Extracted data entries
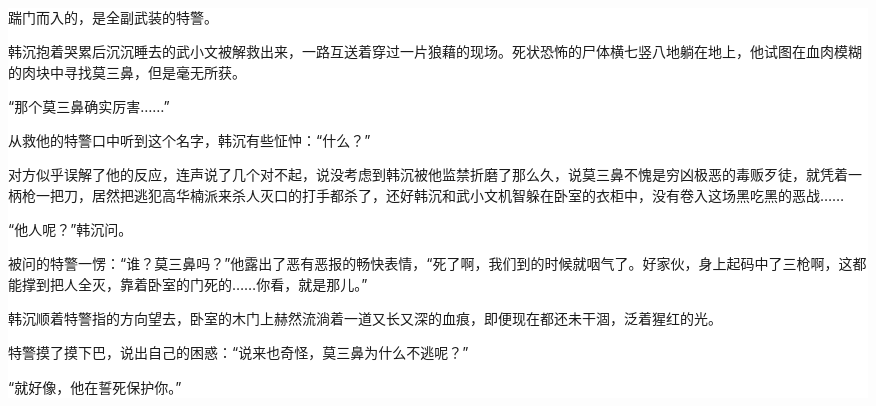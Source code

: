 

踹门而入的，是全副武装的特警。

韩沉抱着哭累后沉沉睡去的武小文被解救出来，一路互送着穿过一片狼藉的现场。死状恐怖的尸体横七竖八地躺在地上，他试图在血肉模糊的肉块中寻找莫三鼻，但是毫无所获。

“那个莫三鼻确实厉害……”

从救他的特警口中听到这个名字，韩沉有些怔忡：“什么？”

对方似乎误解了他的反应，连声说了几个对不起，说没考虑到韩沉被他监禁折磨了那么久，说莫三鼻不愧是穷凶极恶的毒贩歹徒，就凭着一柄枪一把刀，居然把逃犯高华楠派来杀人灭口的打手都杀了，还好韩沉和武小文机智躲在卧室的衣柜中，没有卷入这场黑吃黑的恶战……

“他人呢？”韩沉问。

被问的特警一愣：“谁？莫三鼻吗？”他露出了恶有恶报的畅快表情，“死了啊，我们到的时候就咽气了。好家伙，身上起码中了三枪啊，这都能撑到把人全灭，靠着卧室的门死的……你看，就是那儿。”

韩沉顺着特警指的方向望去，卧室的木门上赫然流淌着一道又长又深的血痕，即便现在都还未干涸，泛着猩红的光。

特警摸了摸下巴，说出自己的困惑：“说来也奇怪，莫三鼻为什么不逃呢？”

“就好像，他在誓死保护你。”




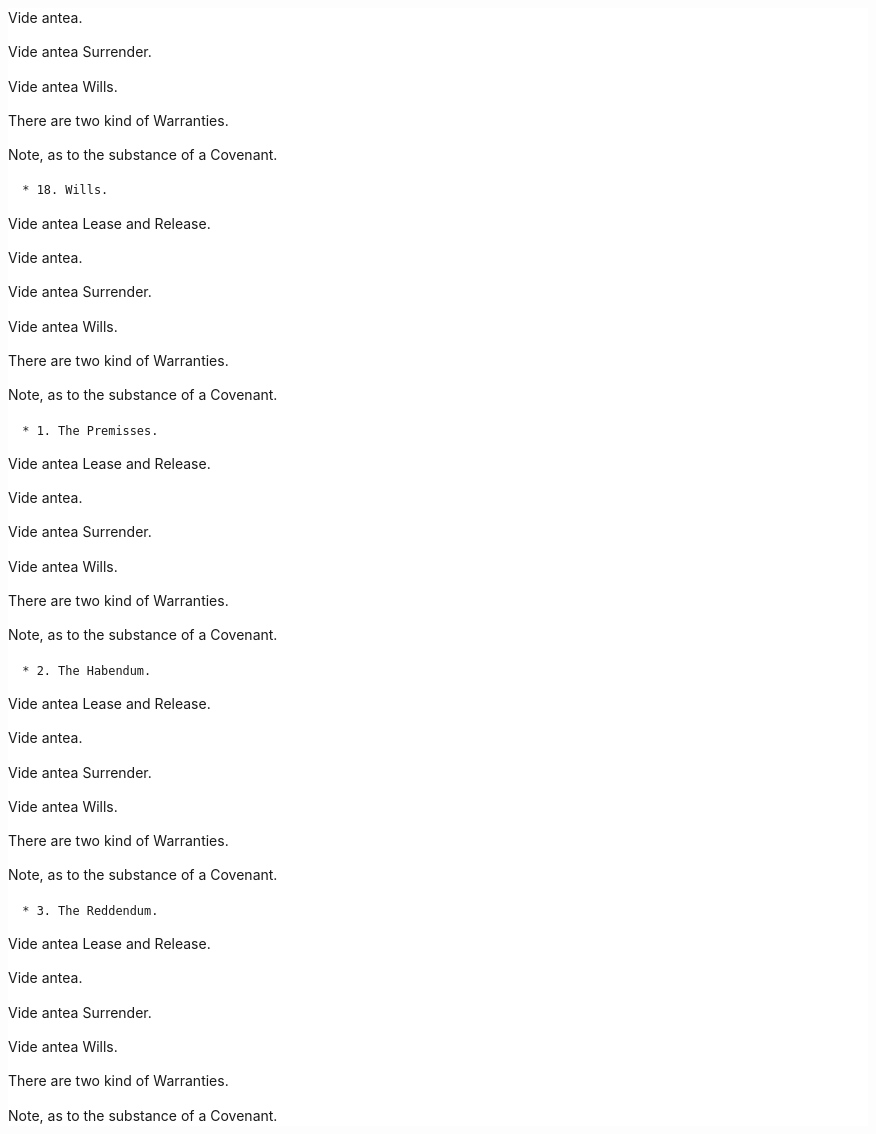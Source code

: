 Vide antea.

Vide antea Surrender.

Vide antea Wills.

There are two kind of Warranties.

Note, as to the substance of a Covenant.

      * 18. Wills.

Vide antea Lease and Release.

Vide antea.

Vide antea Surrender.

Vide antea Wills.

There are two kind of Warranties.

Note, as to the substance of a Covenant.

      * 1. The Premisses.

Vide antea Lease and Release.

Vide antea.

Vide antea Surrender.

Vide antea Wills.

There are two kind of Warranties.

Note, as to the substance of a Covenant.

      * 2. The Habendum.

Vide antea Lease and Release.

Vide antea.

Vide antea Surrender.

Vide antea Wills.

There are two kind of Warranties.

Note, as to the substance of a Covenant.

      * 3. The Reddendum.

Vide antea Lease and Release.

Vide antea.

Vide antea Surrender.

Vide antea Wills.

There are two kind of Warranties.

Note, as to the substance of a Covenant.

**DIRECTIONS FOR THIS TASK**
Every line above should be transcribed exactly, though no image should be carried over.

**YOUR RESPONSE**
Source code

: 

踹门而入的，是全副武装的特警。

韩沉抱着哭累后沉沉睡去的武小文被解救出来，一路互送着穿过一片狼藉的现场。死状恐怖的尸体横七竖八地躺在地上，他试图在血肉模糊的肉块中寻找莫三鼻，但是毫无所获。

“那个莫三鼻确实厉害……”

从救他的特警口中听到这个名字，韩沉有些怔忡：“什么？”

对方似乎误解了他的反应，连声说了几个对不起，说没考虑到韩沉被他监禁折磨了那么久，说莫三鼻不愧是穷凶极恶的毒贩歹徒，就凭着一柄枪一把刀，居然把逃犯高华楠派来杀人灭口的打手都杀了，还好韩沉和武小文机智躲在卧室的衣柜中，没有卷入这场黑吃黑的恶战……

“他人呢？”韩沉问。

被问的特警一愣：“谁？莫三鼻吗？”他露出了恶有恶报的畅快表情，“死了啊，我们到的时候就咽气了。好家伙，身上起码中了三枪啊，这都能撑到把人全灭，靠着卧室的门死的……你看，就是那儿。”

韩沉顺着特警指的方向望去，卧室的木门上赫然流淌着一道又长又深的血痕，即便现在都还未干涸，泛着猩红的光。

特警摸了摸下巴，说出自己的困惑：“说来也奇怪，莫三鼻为什么不逃呢？”

“就好像，他在誓死保护你。”




Source code

: Vide antea.

Vide antea Surrender.

Vide antea Wills.

There are two kind of Warranties.

Note, as to the substance of a Covenant.

      * 18. Wills.

Vide antea Lease and Release.

Vide antea.

Vide antea Surrender.

Vide antea Wills.

There are two kind of Warranties.

Note, as to the substance of a Covenant.

      * 1. The Premisses.

Vide antea Lease and Release.

Vide antea.

Vide antea Surrender.

Vide antea Wills.

There are two kind of Warranties.

Note, as to the substance of a Covenant.

      * 2. The Habendum.

Vide antea Lease and Release.

Vide antea.

Vide antea Surrender.

Vide antea Wills.

There are two kind of Warranties.

Note, as to the substance of a Covenant.

      * 3. The Reddendum.

Vide antea Lease and Release.

Vide antea.

Vide antea Surrender.

Vide antea Wills.

There are two kind of Warranties.

Note, as to the substance of a Covenant.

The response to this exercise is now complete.